For instance, lately I have had to make some changes to Inkscape. The
development environment is Mingw. This program uses Cairo, GDK, GTK,
Pango, and heaven knows what else, in addition to all of its own code.
The closest thing I have to a class browser is the doxygen web
interface, example:
http://fossies.org/dox/inkscape-0.48.3.1/clipboard_8cpp_source.html
One of the tasks on my "to do" list is to add import/export of images to
the EMF extension. I found the relevant sections in the EMF extension
(switch() cases provided, but no code in them) by a grep through all of
the source code for the EMF keyword function associated with images.
Looking around for an example of how to handle images in Inkscape
located the link above by more grep's, since I knew one could paste an
image into the program from the clipboard. From this link, on line 937
we see that rather than converting directly from GDK:ixbuf to an
Inkscape object type they punted. First they save from the Pixbuf to a
PNG file, and then they use a preexisting file_import function to read
that object back in. The program pastes at the cursor (or something like
"at the cursor") but how it knows where that is lies in a code segment
far far away. Anyway, this illustrates the point I'm trying to make.
One would imagine that somewhere in this heap of code there is a
"create/import image of size W,H at position X,Y", but good luck finding it.
Figuring out the logic in real C++ programs is also challenging. In
Inkscape, for instance, much of the program is event driven, so a
backtrace will often not tell you what happened before a given execution
point. Example:
A ->
B ->
C (configure: event X will cause E) ->
D (configure: something else relevant when E runs) ->
C ->
B (event X) ->
E (stops at preset breakpoint)
So the back trace shows
A->B->E
and there is no clue that C and D are important, or even that they ever
ran. This A->E example is grossly simplified, since in the real program
there were thousands of function calls before event X. Short of tracing
every function call how would one ever know that C,D need to be looked at?
Thank you,
David Mathog
corrections to other people's code. The C++ books and tutorials are all
clear and wonderful about objects and methods but they only ever give
toy examples. In real world programs it seems that the code is always a
morass of object types and methods, often with similar names.
(Resulting in: "yes, 'print', but which 'print'?"). I find it extremely
difficult to find in such code where actions actually occur, or in many
cases what earlier events led to an issue later in the program.
Presumably there are tools to help with this that I should be using but
am not. What are these tools? If somebody knows of a tutorial or
reference on how to deal with complex code like this, please share it.
For instance, lately I have had to make some changes to Inkscape. The
development environment is Mingw. This program uses Cairo, GDK, GTK,
Pango, and heaven knows what else, in addition to all of its own code.
The closest thing I have to a class browser is the doxygen web
interface, example:
http://fossies.org/dox/inkscape-0.48.3.1/clipboard_8cpp_source.html
One of the tasks on my "to do" list is to add import/export of images to
the EMF extension. I found the relevant sections in the EMF extension
(switch() cases provided, but no code in them) by a grep through all of
the source code for the EMF keyword function associated with images.

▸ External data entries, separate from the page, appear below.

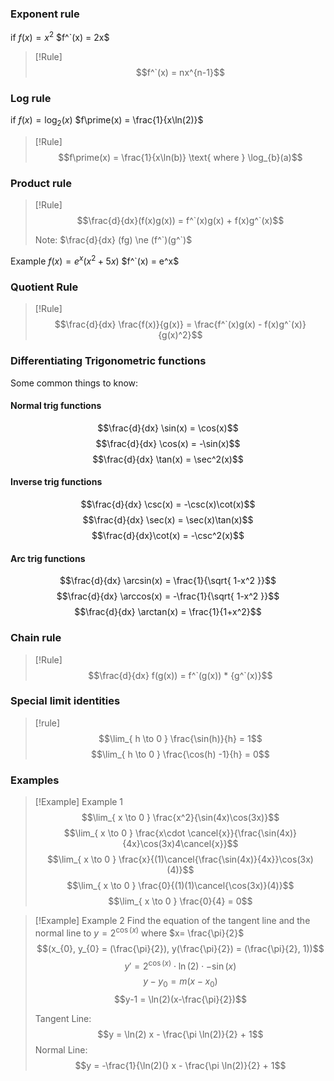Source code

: ### Exponent rule
if $f(x) = x^2$
$f^`(x) = 2x$

>[!Rule]
>$$f^`(x) = nx^{n-1}$$
### Log rule
if $f(x) = \log_{2}(x)$
$f\prime(x) = \frac{1}{x\ln(2)}$

>[!Rule]
>$$f\prime(x) = \frac{1}{x\ln(b)} \text{ where } \log_{b}(a)$$ 
### Product rule
>[!Rule]
>$$\frac{d}{dx}(f(x)g(x)) = f^`(x)g(x) + f(x)g^`(x)$$
>
>Note: $\frac{d}{dx} (fg) \ne (f^`)(g^`)$

Example
$f(x) = e^x(x^2+5x)$
$f^`(x) = e^x$

### Quotient Rule
>[!Rule]
>$$\frac{d}{dx} \frac{f(x)}{g(x)} = \frac{f^`(x)g(x) - f(x)g^`(x)}{g(x)^2}$$

### Differentiating Trigonometric functions
Some common things to know:
#### Normal trig functions
$$\frac{d}{dx} \sin(x) = \cos(x)$$
$$\frac{d}{dx} \cos(x) = -\sin(x)$$
$$\frac{d}{dx} \tan(x) = \sec^2(x)$$
#### Inverse trig functions
$$\frac{d}{dx} \csc(x) = -\csc(x)\cot(x)$$
$$\frac{d}{dx} \sec(x) = \sec(x)\tan(x)$$
$$\frac{d}{dx}\cot(x) = -\csc^2(x)$$
#### Arc trig functions
$$\frac{d}{dx} \arcsin(x) = \frac{1}{\sqrt{ 1-x^2 }}$$
$$\frac{d}{dx} \arccos(x) = -\frac{1}{\sqrt{ 1-x^2 }}$$
$$\frac{d}{dx} \arctan(x) = \frac{1}{1+x^2}$$

### Chain rule
>[!Rule]
>$$\frac{d}{dx} f(g(x)) = f^`(g(x)) * {g^`(x)}$$

### Special limit identities
>[!rule]
$$\lim_{ h \to 0 } \frac{\sin(h)}{h} = 1$$
$$\lim_{ h \to 0 } \frac{\cos(h) -1}{h} = 0$$

### Examples
>[!Example] Example 1
$$\lim_{ x \to 0 } \frac{x^2}{\sin(4x)\cos(3x)}$$
$$\lim_{ x \to 0 } \frac{x\cdot \cancel{x}}{\frac{\sin(4x)}{4x}\cos(3x)4\cancel{x}}$$
$$\lim_{ x \to 0 } \frac{x}{(1)\cancel{\frac{\sin(4x)}{4x}}\cos(3x)(4)}$$
$$\lim_{ x \to 0 } \frac{0}{(1)(1)\cancel{\cos(3x)}(4)}$$
$$\lim_{ x \to 0 } \frac{0}{4} = 0$$

>[!Example] Example 2
Find the equation of the tangent line and the normal line to $y = 2^{\cos(x)}$ where $x= \frac{\pi}{2}$
>$$(x_{0}, y_{0} = (\frac{\pi}{2}), y(\frac{\pi}{2}) = (\frac{\pi}{2}, 1))$$
>$$y\prime = 2^{\cos(x)} \cdot \ln(2) \cdot -\sin(x)$$
>$$y-y_0 = m(x-x_{0})$$
>$$y-1 = \ln(2)(x-\frac{\pi}{2})$$
>
>Tangent Line:
>$$y = \ln(2) x - \frac{\pi \ln(2)}{2} + 1$$
>Normal Line:
>$$y = -\frac{1}{\ln(2)(} x - \frac{\pi \ln(2)}{2} + 1$$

Looking around for an example of how to handle images in Inkscape
located the link above by more grep's, since I knew one could paste an
image into the program from the clipboard. From this link, on line 937
we see that rather than converting directly from GDK:ixbuf to an
Inkscape object type they punted. First they save from the Pixbuf to a
PNG file, and then they use a preexisting file_import function to read
that object back in. The program pastes at the cursor (or something like
"at the cursor") but how it knows where that is lies in a code segment
far far away. Anyway, this illustrates the point I'm trying to make.

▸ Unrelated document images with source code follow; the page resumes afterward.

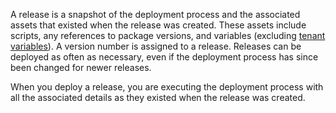 A release is a snapshot of the deployment process and the associated assets that existed when the release was created. These assets include scripts, any references to package versions, and variables (excluding [tenant variables](/docs/tenants/tenant-variables/index.md)). A version number is assigned to a release. Releases can be deployed as often as necessary, even if the deployment process has since been changed for newer releases.

When you deploy a release, you are executing the deployment process with all the associated details as they existed when the release was created.
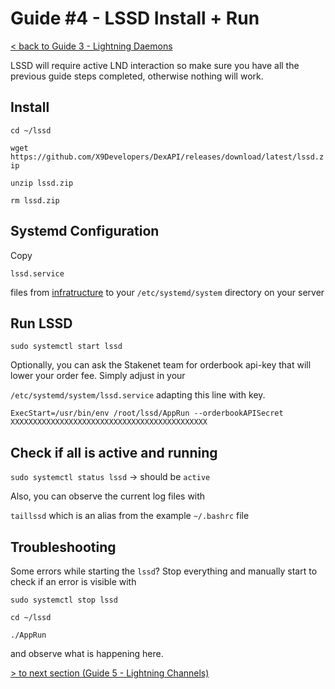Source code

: # Guide #4 - LSSD Install + Run

[< back to Guide 3 - Lightning Daemons](guide_3_lightning_daemons.md)

LSSD will require active LND interaction so make sure you have all the previous guide steps completed, otherwise nothing will work.


## Install
`cd ~/lssd`

`wget https://github.com/X9Developers/DexAPI/releases/download/latest/lssd.zip`

`unzip lssd.zip`

`rm lssd.zip`

## Systemd Configuration

Copy 

`lssd.service`

 files from [infratructure](../installation_guide/etc/systemd/system) to your `/etc/systemd/system` directory on your server

## Run LSSD
`sudo systemctl start lssd`

Optionally, you can ask the Stakenet team for orderbook api-key that will lower your order fee. Simply adjust in your 

`/etc/systemd/system/lssd.service` adapting this line with key.

`ExecStart=/usr/bin/env /root/lssd/AppRun --orderbookAPISecret XXXXXXXXXXXXXXXXXXXXXXXXXXXXXXXXXXXXXXXXXXXX`


## Check if all is active and running

`sudo systemctl status lssd` -> should be `active`

Also, you can observe the current log files with 

`taillssd` which is an alias from the example `~/.bashrc` file

## Troubleshooting

Some errors while starting the `lssd`? Stop everything and manually start to check if an error is visible with

`sudo systemctl stop lssd`

`cd ~/lssd`

`./AppRun`

and observe what is happening here.

[ > to next section (Guide 5 - Lightning Channels)](guide_5_lightning_channels.md)
 
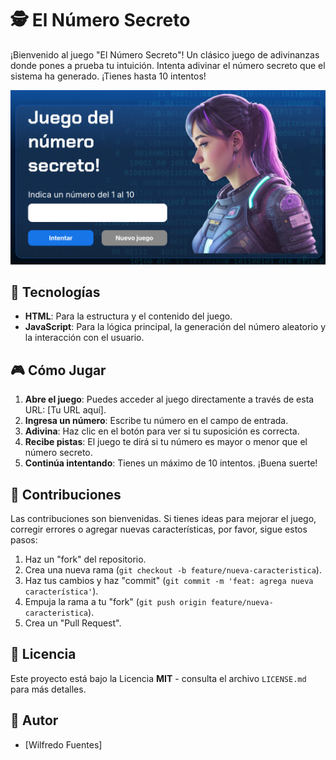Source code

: 



# 🕵️ El Número Secreto

¡Bienvenido al juego "El Número Secreto"\! Un clásico juego de adivinanzas donde pones a prueba tu intuición. Intenta adivinar el número secreto que el sistema ha generado. ¡Tienes hasta 10 intentos\!

![imagen del juego](img/NS.png)

## 🚀 Tecnologías

  * **HTML**: Para la estructura y el contenido del juego.
  * **JavaScript**: Para la lógica principal, la generación del número aleatorio y la interacción con el usuario.

## 🎮 Cómo Jugar

1.  **Abre el juego**: Puedes acceder al juego directamente a través de esta URL: [Tu URL aquí].
2.  **Ingresa un número**: Escribe tu número en el campo de entrada.
3.  **Adivina**: Haz clic en el botón para ver si tu suposición es correcta.
4.  **Recibe pistas**: El juego te dirá si tu número es mayor o menor que el número secreto.
5.  **Continúa intentando**: Tienes un máximo de 10 intentos. ¡Buena suerte\!

## 🤝 Contribuciones

Las contribuciones son bienvenidas. Si tienes ideas para mejorar el juego, corregir errores o agregar nuevas características, por favor, sigue estos pasos:

1.  Haz un "fork" del repositorio.
2.  Crea una nueva rama (`git checkout -b feature/nueva-caracteristica`).
3.  Haz tus cambios y haz "commit" (`git commit -m 'feat: agrega nueva característica'`).
4.  Empuja la rama a tu "fork" (`git push origin feature/nueva-caracteristica`).
5.  Crea un "Pull Request".

## 📝 Licencia

Este proyecto está bajo la Licencia **MIT** - consulta el archivo `LICENSE.md` para más detalles.

## 👥 Autor

  * [Wilfredo Fuentes]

One would imagine that somewhere in this heap of code there is a
"create/import image of size W,H at position X,Y", but good luck finding it.
Figuring out the logic in real C++ programs is also challenging. In
Inkscape, for instance, much of the program is event driven, so a
backtrace will often not tell you what happened before a given execution
point. Example:
A ->
B ->
C (configure: event X will cause E) ->
D (configure: something else relevant when E runs) ->
C ->
B (event X) ->
E (stops at preset breakpoint)
So the back trace shows
A->B->E
and there is no clue that C and D are important, or even that they ever
ran. This A->E example is grossly simplified, since in the real program
there were thousands of function calls before event X. Short of tracing
every function call how would one ever know that C,D need to be looked at?